Let $S$ be a subset of $A$, and let $g(S) = T$. Is it true that $g(\text{Int }S) = \text{Int }T$, $g(\text{Ext }S \cap A) = \text{Ext }T \cap B$ and $g(\text{Bd }S) = \text{Bd }T$?
[Here we define $\text{Int }S$ as the union of all open sets contained in $S$, $\text{Ext }S$ as the union of all open sets disjoint from $S$, $\text{Bd }S$ as the set of points whose every neighborhood contain points from $S$ and $\mathbb{R}^n-S$. These 3 sets are disjoint and their union is $\mathbb{R}^n$.]
I think it's true, and believe I have a proof:
Indeed $g^{-1}$ is continuous, and since $\text{Int }S$ is open, $g(\text{Int }S)$ is open, so $g(\text{Int }S) \subseteq \text{Int }T$. Similarly $g$ is continuous, so $g^{-1}(\text{Int }T) \subseteq \text{Int }S$. It follows that $g(\text{Int }S) = \text{Int }T$.
Similarly $g(\text{Ext }S \cap A)$ is open, and $\text{Ext }S \cap A \subseteq A - S$, so that $g(\text{Ext }S\cap A) \subseteq \text{Ext }T \cap B$. Then $g(\text{Ext }S\cap A) = \text{Ext }T \cap B$.
Finally $g(A) = B$ so that $g(\text{Int }S \cup \text{Bd }S \cup (\text{Ext }S\cap A)) = \text{Int }T \cup \text{Bd }T \cup (\text{Ext }T\cap B)$. Since $g$ is a bijection, it follows that $g(\text{Bd }S) = \text{Bd }T$.
But I'm having doubts because Munkres' Analysis on Manifolds requires $S$ to be compact (Theorem 18.2, page 154).
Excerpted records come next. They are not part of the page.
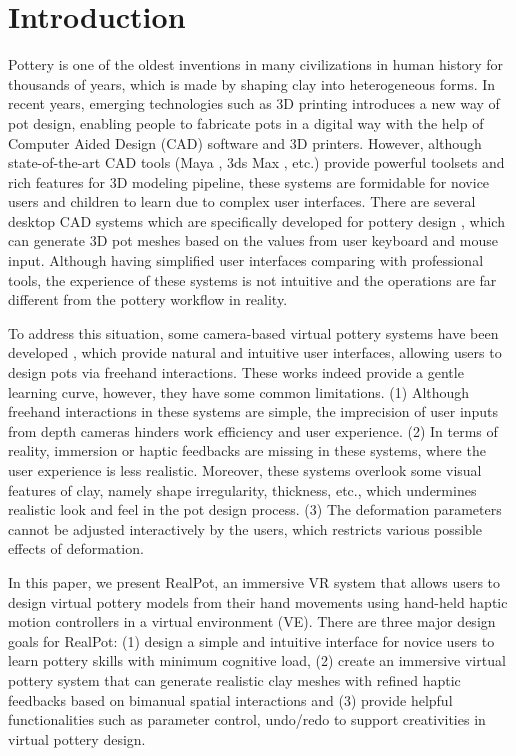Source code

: \documentclass{svjour3}                     %
\begin{document}

\section{Introduction}
\label{sec:1}
Pottery is one of the oldest inventions in many civilizations in human history for thousands of years, which is made by shaping clay into heterogeneous forms.
In recent years, emerging technologies such as 3D printing introduces a new way of pot design, enabling people to fabricate pots in a digital way with the help of Computer Aided Design (CAD) software and 3D printers.
However, although state-of-the-art CAD tools (Maya \cite{website:maya}, 3ds Max \cite{website:3dmax}, etc.) provide powerful toolsets and rich features for 3D modeling pipeline, these systems are formidable for novice users and children to learn due to complex user interfaces.
There are several desktop CAD systems which are specifically developed for pottery design \cite{koutsoudis2009qp,kumar2011wheel}, which can generate 3D pot meshes based on the values from user keyboard and mouse input. Although having simplified user interfaces comparing with professional tools, the experience of these systems is not intuitive and the operations are far different from the pottery workflow in reality.

To address this situation, some camera-based virtual pottery systems have been developed \cite{ramani2015gesture,murugappan2013handy,han2014virtual}, which provide natural and intuitive user interfaces, allowing users to design pots via freehand interactions.
These works indeed provide a gentle learning curve, however, they have some common limitations.
(1) Although freehand interactions in these systems are simple, the imprecision of user inputs from depth cameras hinders work efficiency and user experience.
%
(2) In terms of reality, immersion or haptic feedbacks are missing in these systems, where the user experience is less realistic. Moreover, these systems overlook some visual features of clay, namely shape irregularity, thickness, etc., which undermines realistic look and feel in the pot design process.
%
(3) The deformation parameters cannot be adjusted interactively by the users, which restricts various possible effects of deformation.

In this paper, we present RealPot, an immersive VR system that allows users to design virtual pottery models from their hand movements using hand-held haptic motion controllers in a virtual environment (VE).
There are three major design goals for RealPot:
(1) design a simple and intuitive interface for novice users to learn pottery skills with minimum cognitive load,
(2) create an immersive virtual pottery system that can generate realistic clay meshes with refined haptic feedbacks based on bimanual spatial interactions 
and (3) provide helpful functionalities such as parameter control, undo/redo to support creativities in virtual pottery design.
\end{document}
Is the statement true, or is there a flaw with the above proof?
It matters whether you consider $\def\Int{\operatorname{Int}}\Int$, $\def\Ext{\operatorname{Ext}}\Ext$, and $\def\Bd{\operatorname{Bd}}\Bd$ with respect to $A$, $B$ or with respect to the ambient space $ℝ^n$.
In the first case, the result is trivial since a diffeomorphism is a homeomorphism and a homeomorphism preserves all the topological stuff.
In the second case you really need to translate it to the first case. In general it holds that $Ext_A(S) = \Ext_{ℝ^n}(S) ∩ A$, and since the sets $A$, $B$ are open, we have also $\Int_A(S) = \Int_{ℝ^n}(S)$. Finally, we have $\Bd_A(S) = A \setminus (\Int_A(S) ∪ \Ext_A(S))$ $= A \setminus (\Int_{ℝ^n}(S) ∪ \Ext_{ℝ^n}(S) ∩ A)$ $= (ℝ^n \setminus (\Int_{ℝ^n}(S) ∪ \Ext_{ℝ^n}(S))) ∩ A$ $= \Bd_{ℝ^n}(S) ∩ A$. And the same for $B$ so it seems that it holds.